Anyway, in this book, Carrie's mother having Alzheimer's is, yes, a bad and upsetting thing for Carrie, but it's not something she dwells upon every second. Instead, it becomes a good reason for her to agree to marriage with Trent, and his treatment of her mother (being nice to her, reading to her, visiting her of his own accord during his lunch breaks, arranging to have meals delivered to her and her caretaker, etc.) plays a big part in Carrie's eventual decision that Trent's not that bad a guy after all. Carrie's father's abandonment of her and her mother predictably becomes a bump in Trent and Carrie's relationship - after all, Carrie must be pushing Trent away in order to avoid being abandoned by him the same way her father abandoned her. That didn't gel with me quite the same way as the stuff with Carrie's mother. The Alzheimer's stuff was handled very nicely, while the stuff with Carrie's father hardly seemed to be an issue until it was convenient for Wright to make it an issue. Certainly, Carrie hardly ever seemed to think about it, except for that time when Carrie's mother got all worked up over it.
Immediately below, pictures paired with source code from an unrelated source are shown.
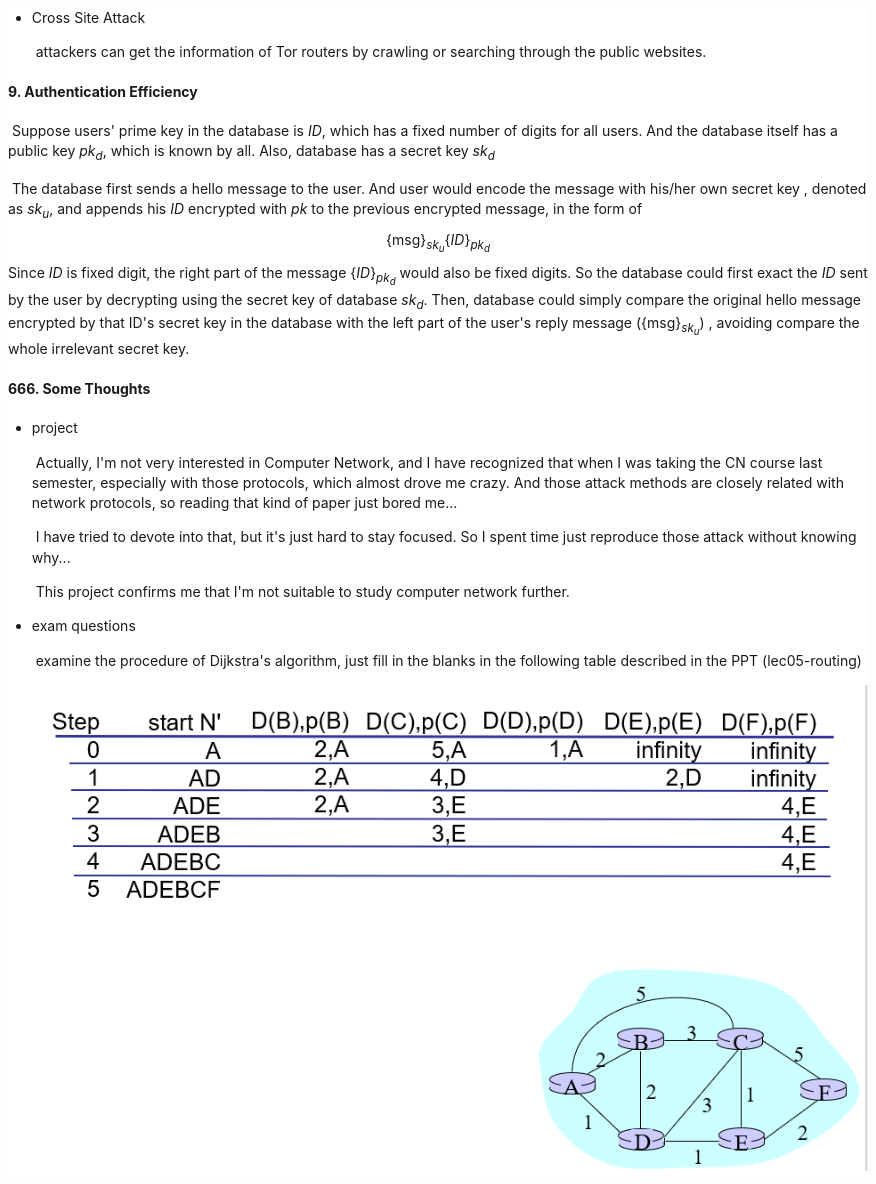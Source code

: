 - Cross Site Attack

  ​	 attackers can get the information of Tor routers by crawling or searching through the public websites.

#### 9. Authentication Efficiency

​	Suppose users' prime key in the database is $ID$, which has a fixed number of digits for all users. And the database itself has a public key $pk_d$, which is known by all. Also, database has a secret key $sk_d$

​	The database first sends a hello message to the user. And user would encode the message with his/her own secret key , denoted as $sk_u$, and appends his $ID$ encrypted with $pk$ to the previous encrypted message, in the form of 
$$
\{\text{msg} \}_{sk_u} \{ID \}_{pk_d}
$$
​	Since $ID$ is fixed digit, the right part of the message $\{ID\}_{pk_d}$ would also be fixed digits. So the database could first exact the $ID$ sent by the user by decrypting using the secret key of database $sk_d$. Then, database could simply compare the original hello message encrypted by that ID's secret key in the database with the left part of the user's reply message ($\{\text{msg}\}_{sk_u}$) , avoiding compare the whole irrelevant secret key.

#### 666. Some Thoughts

- project

  ​	Actually, I'm not very interested in Computer Network, and I have recognized that when I was taking the CN course last semester, especially with those protocols, which almost drove me crazy. And those attack methods are closely related with network protocols, so reading that kind of paper just bored me...

  ​	I have tried to devote into that, but it's just hard to stay focused. So I spent time just reproduce those attack without knowing why...

  ​	This project confirms me that I'm not suitable to study computer network further.

- exam questions 

  ​	examine the procedure of Dijkstra's algorithm, just fill in the blanks in the following table described in the PPT (lec05-routing)

  ![image-20210415190213375](Homework.assets/image-20210415190213375.png)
Actually, in addition to Carrie's mother having Alzheimer's, I figured that the big issue would be Carrie worrying that she wasn't physically the sort of person who could hold Trent's attention for long. She wasn't anything like the women he usually dated and slept with, and there was a point early on in the book where she compared herself to her beautiful, elegant friends. For those who hate the "I'm not pretty, how could you possibly love me" storylines, it's probably a relief that that didn't become an issue in this book, but I would have found it easier to swallow than the sudden "I have abandonment issues" conflict.

As I mentioned at the beginning of this post, I also sort of had problems with the mystery that came up in this book, the whole issue with Trent and the woman who may or may not have been murdered, not being resolved. I knew that this book was part of a series, but I had assumed that that just meant that the books would focus on a set of characters all living in this apartment building. Instead, it means that and there's an overarching mystery that doesn't get resolved until later. Which means, if I want to find out who killed that woman, I'd have to find the last book in the series. Luckily, I don't care enough about who killed that woman and is sending threatening notes to want to put in that kind of effort.

Although there were a few things I didn't like about this book, for the most part I enjoyed it. I'm looking forward to trying the other book in this series that I've got, and I'm looking forward to trying other Silhouette Desire books. I'll have to see if I can find more stuff by Laura Wright, too.

Sorry there's not a whole lot of variety below. I cheated on this read-alikes list - almost all of them are books in the Park Avenue Scandals series. If you'd like to read all the books in this series in order, read them in the order I've listed them - Front Page Engagement is the second in the series.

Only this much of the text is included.